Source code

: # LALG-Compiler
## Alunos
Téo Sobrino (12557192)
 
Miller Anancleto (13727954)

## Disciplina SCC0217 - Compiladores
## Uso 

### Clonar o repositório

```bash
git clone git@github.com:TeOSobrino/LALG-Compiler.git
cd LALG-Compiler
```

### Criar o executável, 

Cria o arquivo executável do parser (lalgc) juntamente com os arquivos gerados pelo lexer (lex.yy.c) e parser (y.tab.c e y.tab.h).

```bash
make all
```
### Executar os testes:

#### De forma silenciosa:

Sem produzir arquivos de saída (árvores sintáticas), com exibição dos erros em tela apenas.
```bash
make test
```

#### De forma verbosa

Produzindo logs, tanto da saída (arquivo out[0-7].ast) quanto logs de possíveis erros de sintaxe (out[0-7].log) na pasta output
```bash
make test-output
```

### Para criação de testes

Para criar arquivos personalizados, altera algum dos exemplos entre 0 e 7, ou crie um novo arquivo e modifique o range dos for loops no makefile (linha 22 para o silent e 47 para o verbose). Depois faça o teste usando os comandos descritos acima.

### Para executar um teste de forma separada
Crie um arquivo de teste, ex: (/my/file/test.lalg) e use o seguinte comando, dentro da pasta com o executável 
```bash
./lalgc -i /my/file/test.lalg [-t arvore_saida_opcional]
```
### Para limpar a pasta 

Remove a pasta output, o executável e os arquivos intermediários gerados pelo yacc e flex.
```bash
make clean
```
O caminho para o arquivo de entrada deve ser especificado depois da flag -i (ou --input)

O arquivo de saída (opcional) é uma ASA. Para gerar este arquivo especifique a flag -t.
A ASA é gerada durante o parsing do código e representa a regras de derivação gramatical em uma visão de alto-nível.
::::
Exercise -
With the line holding "Téo Sobrino (12557192)" as the first and the line holding "### Criar o" as the last, set down that range of the entries above exactly, and nothing else.

Answer below -
Téo Sobrino (12557192)
 
Miller Anancleto (13727954)

## Disciplina SCC0217 - Compiladores
## Uso 

### Clonar o repositório

```bash
git clone git@github.com:TeOSobrino/LALG-Compiler.git
cd LALG-Compiler
```

### Criar o executável, 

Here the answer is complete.